__What the exercise asks__
Which lines run from the line with "最后，了解续费的具体流程。不" through the line with "#### 2. 注册账号" in the entries below? Print them exactly, both ends included, and nothing more.

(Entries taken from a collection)
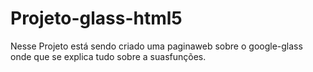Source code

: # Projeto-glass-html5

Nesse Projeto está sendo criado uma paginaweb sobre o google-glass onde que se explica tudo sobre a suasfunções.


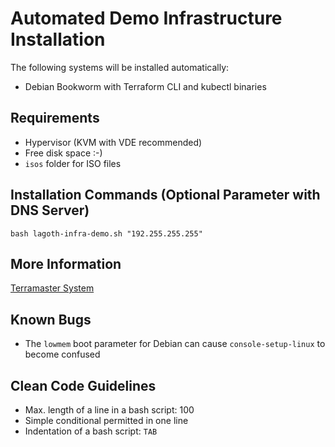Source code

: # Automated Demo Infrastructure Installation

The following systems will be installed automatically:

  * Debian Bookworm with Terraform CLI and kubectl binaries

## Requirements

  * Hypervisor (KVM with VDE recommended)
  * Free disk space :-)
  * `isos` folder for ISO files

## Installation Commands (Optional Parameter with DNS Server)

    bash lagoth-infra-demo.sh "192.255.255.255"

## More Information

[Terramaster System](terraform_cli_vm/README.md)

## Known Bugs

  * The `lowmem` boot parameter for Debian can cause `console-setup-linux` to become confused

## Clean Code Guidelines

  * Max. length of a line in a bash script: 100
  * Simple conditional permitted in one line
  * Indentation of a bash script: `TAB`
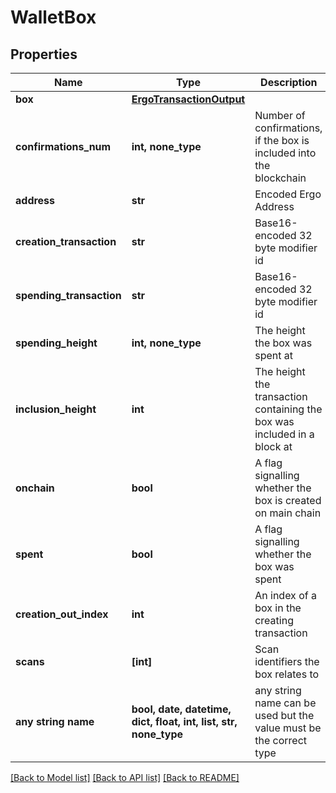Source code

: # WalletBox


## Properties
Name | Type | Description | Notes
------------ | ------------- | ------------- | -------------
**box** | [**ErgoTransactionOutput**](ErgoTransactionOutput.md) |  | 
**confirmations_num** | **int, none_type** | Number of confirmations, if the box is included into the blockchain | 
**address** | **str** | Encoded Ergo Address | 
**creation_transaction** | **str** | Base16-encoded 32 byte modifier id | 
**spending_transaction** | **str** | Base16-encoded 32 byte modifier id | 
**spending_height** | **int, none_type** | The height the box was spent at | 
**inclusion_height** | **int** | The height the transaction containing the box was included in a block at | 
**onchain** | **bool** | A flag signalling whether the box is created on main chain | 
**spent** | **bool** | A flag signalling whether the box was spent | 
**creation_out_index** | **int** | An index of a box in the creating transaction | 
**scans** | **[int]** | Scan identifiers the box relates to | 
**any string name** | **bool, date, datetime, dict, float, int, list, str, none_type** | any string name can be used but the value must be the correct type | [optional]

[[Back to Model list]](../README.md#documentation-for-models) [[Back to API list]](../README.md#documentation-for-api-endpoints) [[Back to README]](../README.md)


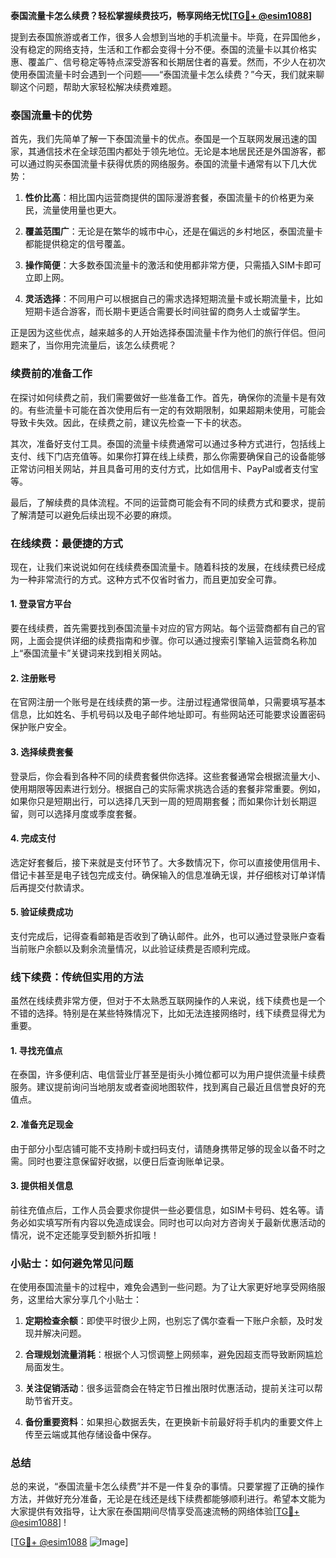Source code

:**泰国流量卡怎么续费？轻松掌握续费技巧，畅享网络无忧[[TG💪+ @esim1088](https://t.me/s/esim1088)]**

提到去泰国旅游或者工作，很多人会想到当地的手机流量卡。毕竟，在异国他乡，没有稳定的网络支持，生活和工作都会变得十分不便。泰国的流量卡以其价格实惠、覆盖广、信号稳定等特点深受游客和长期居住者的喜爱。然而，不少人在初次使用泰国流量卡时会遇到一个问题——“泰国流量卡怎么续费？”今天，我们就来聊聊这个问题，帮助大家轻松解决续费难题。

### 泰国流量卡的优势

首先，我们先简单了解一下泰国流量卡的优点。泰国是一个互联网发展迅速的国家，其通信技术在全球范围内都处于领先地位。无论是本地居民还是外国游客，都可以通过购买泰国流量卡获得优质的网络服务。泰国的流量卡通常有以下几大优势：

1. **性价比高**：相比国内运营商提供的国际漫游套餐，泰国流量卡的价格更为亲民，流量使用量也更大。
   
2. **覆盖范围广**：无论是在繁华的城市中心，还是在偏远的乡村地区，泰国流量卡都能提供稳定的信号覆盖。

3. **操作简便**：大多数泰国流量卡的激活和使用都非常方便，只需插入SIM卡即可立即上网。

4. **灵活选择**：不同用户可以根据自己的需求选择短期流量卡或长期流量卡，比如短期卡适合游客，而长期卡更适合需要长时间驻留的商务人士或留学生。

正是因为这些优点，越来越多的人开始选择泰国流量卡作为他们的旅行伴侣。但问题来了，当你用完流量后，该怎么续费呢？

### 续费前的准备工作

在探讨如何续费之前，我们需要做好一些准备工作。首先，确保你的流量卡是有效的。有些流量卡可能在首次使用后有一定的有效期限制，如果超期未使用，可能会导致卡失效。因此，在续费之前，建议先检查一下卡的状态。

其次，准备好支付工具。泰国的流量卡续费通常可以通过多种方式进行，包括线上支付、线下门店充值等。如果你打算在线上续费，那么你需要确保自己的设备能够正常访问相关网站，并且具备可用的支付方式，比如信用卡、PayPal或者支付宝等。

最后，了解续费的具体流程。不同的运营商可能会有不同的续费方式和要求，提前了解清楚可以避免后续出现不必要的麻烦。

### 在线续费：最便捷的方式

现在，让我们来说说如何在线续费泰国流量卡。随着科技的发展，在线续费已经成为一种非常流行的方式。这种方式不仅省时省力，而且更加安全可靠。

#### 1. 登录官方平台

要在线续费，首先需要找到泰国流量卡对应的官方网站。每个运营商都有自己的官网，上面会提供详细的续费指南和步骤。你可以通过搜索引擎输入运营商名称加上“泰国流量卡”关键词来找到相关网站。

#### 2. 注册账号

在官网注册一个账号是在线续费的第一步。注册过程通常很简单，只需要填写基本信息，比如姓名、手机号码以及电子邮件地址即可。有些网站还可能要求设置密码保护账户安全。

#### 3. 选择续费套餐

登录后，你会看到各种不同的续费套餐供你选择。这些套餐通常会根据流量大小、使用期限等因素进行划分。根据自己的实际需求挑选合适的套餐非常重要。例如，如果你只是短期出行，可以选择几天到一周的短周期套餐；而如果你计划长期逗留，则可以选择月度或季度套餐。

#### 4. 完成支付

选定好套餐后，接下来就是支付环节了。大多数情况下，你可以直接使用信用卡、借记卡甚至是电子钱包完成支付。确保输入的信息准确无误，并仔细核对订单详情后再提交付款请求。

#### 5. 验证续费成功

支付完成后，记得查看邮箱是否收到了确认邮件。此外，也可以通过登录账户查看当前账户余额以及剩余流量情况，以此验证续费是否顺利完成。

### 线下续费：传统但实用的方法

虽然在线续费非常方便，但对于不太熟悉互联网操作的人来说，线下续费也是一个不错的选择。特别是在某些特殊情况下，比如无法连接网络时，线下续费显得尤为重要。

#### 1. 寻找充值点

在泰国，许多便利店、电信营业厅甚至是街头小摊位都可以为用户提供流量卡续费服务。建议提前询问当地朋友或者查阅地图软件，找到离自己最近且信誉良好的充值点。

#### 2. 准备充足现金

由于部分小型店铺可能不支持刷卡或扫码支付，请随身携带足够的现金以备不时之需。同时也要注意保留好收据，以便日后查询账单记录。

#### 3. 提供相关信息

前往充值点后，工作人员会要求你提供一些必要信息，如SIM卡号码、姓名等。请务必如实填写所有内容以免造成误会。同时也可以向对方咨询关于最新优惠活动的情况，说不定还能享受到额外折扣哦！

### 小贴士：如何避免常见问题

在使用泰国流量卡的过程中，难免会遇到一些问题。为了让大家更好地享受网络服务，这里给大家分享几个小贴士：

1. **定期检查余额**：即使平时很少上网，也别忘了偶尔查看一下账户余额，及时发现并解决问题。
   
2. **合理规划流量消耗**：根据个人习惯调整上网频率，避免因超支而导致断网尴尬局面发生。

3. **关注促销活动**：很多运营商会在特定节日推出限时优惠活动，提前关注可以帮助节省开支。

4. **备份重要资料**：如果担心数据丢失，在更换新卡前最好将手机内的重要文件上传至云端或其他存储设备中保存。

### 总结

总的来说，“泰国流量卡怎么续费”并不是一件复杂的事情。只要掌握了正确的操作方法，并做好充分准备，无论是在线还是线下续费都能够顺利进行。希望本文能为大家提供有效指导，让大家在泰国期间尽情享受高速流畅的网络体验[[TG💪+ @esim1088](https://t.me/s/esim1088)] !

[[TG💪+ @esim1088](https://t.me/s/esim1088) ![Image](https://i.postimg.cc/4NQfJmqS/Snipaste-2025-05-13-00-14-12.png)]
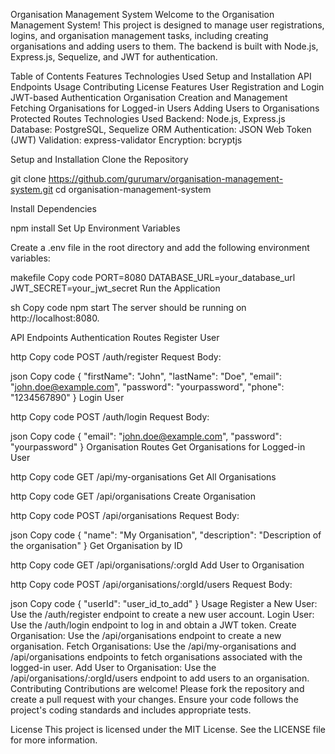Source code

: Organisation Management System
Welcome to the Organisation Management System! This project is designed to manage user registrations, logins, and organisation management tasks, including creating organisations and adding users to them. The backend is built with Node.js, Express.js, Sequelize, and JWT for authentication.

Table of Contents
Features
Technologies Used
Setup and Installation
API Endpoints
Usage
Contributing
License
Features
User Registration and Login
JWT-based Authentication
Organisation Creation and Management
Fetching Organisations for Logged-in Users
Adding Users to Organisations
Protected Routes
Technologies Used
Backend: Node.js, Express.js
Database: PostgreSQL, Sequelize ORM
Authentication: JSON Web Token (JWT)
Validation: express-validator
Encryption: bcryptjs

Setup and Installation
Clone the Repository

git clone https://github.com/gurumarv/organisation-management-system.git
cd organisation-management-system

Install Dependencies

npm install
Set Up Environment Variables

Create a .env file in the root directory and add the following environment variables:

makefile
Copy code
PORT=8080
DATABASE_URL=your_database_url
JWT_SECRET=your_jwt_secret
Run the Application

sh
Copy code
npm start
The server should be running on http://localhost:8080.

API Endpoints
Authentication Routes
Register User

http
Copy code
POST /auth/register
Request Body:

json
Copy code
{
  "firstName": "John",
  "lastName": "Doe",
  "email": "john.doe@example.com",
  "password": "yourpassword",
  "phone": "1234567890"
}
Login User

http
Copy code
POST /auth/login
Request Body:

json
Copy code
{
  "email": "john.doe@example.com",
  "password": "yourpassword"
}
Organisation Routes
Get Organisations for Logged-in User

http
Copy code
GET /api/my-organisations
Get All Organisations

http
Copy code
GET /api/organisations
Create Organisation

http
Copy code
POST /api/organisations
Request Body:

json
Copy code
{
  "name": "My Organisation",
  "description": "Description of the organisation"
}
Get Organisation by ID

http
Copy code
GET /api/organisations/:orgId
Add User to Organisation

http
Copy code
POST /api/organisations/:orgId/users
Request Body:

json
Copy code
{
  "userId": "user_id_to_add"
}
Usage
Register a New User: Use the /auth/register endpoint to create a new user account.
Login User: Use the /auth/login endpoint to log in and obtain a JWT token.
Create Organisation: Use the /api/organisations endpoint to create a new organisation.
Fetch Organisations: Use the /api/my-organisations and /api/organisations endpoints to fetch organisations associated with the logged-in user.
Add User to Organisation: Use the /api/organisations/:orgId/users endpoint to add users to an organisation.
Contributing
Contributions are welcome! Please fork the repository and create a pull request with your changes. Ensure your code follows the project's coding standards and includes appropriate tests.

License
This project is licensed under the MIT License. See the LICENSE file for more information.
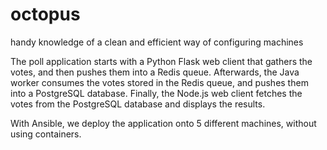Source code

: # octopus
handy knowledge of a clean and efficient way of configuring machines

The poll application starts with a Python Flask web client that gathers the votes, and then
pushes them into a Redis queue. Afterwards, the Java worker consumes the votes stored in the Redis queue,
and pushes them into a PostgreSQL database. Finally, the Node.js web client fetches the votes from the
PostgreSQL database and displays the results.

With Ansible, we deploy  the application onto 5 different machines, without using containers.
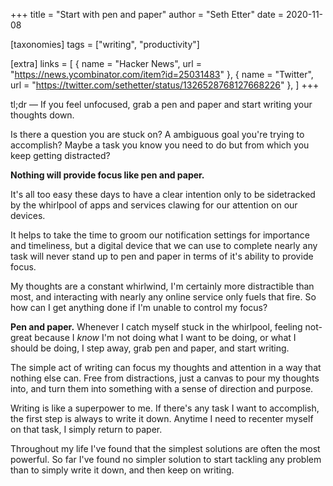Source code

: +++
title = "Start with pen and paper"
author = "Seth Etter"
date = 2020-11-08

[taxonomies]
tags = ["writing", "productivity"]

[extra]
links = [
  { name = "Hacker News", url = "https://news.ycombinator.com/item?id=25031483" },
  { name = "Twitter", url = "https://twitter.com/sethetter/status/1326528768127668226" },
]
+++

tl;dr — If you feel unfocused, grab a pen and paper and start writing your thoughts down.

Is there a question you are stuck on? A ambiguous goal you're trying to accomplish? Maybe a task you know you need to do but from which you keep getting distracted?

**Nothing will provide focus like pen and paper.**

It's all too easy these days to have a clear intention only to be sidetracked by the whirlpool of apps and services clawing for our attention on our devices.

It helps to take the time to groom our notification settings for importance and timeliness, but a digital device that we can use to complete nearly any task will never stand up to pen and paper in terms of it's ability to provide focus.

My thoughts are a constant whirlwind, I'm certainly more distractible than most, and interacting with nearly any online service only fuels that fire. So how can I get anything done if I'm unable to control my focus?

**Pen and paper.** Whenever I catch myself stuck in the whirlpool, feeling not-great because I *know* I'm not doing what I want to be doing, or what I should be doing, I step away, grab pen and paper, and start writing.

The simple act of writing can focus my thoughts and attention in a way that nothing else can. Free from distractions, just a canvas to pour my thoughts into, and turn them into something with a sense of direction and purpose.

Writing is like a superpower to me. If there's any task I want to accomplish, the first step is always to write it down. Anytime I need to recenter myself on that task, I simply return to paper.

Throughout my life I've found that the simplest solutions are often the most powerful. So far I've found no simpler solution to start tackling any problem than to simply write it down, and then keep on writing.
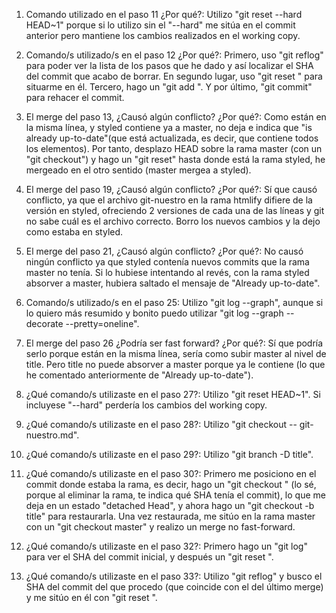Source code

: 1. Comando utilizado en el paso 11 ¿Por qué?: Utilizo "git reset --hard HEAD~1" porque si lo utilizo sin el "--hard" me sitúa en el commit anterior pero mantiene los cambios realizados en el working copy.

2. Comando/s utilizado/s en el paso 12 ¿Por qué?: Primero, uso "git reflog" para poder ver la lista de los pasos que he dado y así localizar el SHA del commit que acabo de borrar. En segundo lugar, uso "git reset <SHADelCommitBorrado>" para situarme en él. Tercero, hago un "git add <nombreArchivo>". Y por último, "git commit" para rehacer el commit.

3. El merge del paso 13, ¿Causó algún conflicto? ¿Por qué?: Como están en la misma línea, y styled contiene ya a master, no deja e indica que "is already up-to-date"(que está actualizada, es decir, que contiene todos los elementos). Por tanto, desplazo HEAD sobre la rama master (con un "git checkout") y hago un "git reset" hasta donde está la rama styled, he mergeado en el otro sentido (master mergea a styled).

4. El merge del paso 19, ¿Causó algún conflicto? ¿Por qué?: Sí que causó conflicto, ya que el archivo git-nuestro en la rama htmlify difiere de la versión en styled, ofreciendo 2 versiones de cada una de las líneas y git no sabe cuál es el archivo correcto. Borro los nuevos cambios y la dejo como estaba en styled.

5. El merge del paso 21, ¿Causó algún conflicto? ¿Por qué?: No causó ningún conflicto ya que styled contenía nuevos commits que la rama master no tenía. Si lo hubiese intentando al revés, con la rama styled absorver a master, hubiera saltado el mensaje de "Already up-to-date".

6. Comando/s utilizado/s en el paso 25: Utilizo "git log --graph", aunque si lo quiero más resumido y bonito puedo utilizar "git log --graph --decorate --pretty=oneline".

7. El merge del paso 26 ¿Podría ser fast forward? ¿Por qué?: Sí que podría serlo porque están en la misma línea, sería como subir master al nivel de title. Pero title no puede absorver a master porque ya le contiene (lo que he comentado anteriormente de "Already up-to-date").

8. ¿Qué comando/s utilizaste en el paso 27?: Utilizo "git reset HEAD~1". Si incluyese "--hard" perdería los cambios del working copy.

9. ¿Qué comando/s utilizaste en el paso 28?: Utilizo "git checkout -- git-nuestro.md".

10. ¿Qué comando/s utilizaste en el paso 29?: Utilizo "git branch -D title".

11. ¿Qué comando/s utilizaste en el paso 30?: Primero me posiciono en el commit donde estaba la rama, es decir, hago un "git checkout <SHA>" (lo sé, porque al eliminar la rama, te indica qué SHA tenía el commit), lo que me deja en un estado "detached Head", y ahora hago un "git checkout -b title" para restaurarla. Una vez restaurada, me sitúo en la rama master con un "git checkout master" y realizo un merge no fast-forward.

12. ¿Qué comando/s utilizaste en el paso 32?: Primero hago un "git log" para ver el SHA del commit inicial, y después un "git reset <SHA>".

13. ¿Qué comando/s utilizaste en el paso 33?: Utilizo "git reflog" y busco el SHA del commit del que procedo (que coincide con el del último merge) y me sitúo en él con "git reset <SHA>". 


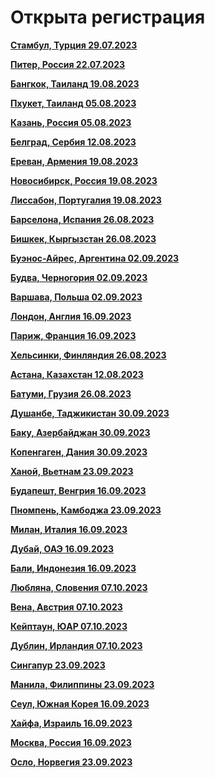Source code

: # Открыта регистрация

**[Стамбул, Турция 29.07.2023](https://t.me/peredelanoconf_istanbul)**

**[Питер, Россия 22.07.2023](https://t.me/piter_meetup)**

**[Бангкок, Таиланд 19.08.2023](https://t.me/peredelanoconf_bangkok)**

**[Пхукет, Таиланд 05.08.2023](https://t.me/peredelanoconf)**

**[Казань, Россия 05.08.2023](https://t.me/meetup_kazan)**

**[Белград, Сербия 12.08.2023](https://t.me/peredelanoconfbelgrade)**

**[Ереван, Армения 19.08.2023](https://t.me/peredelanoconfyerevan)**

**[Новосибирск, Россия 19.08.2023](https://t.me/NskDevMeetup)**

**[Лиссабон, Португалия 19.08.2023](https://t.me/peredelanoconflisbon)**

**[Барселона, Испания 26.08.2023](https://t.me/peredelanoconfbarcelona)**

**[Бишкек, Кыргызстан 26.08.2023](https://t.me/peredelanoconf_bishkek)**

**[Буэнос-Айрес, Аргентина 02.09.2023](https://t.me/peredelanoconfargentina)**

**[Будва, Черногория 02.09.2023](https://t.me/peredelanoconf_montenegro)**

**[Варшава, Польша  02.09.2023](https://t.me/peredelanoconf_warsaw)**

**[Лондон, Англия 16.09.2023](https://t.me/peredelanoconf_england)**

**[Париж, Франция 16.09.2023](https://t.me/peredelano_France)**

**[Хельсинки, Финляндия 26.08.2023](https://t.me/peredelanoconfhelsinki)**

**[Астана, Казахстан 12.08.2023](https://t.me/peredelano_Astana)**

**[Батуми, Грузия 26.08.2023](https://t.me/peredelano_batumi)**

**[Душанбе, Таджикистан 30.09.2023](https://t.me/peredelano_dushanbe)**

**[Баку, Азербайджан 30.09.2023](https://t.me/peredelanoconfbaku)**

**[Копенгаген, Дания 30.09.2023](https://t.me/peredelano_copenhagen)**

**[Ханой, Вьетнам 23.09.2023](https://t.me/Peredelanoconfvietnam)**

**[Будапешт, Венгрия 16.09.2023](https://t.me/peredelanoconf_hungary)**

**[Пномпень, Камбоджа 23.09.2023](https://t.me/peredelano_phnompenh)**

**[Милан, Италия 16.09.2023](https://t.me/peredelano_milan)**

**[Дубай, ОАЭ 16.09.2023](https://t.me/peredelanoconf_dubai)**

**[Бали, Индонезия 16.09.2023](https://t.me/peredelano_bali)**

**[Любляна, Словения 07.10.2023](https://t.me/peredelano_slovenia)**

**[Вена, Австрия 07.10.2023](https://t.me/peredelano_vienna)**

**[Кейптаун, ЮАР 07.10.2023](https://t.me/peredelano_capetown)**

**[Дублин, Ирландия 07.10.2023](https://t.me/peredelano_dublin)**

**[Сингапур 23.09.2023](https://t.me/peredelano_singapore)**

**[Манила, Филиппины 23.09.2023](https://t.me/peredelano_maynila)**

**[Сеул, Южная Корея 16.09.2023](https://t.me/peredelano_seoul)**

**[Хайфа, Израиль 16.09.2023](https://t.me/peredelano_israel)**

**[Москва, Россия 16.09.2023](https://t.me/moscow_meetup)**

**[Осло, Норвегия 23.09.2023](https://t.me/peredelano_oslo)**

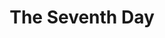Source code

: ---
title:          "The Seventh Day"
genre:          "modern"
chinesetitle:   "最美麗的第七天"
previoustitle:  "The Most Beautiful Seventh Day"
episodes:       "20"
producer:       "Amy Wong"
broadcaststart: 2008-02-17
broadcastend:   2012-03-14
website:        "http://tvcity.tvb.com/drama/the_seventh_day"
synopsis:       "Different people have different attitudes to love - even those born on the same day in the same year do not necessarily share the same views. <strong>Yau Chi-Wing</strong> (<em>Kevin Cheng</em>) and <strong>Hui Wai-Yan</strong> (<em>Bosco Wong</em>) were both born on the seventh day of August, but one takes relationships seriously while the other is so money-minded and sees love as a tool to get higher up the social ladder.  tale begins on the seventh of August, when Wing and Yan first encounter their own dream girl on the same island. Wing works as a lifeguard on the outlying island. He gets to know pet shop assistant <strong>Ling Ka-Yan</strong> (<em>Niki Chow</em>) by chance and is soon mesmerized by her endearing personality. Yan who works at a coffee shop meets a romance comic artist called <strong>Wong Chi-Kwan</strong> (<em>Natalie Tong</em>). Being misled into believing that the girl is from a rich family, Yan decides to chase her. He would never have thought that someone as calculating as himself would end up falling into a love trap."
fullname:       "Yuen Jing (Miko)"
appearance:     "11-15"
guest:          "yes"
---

__Task answer__
最后，了解续费的具体流程。不同的运营商可能会有不同的续费方式和要求，提前了解清楚可以避免后续出现不必要的麻烦。

### 在线续费：最便捷的方式

现在，让我们来说说如何在线续费泰国流量卡。随着科技的发展，在线续费已经成为一种非常流行的方式。这种方式不仅省时省力，而且更加安全可靠。

#### 1. 登录官方平台

要在线续费，首先需要找到泰国流量卡对应的官方网站。每个运营商都有自己的官网，上面会提供详细的续费指南和步骤。你可以通过搜索引擎输入运营商名称加上“泰国流量卡”关键词来找到相关网站。

#### 2. 注册账号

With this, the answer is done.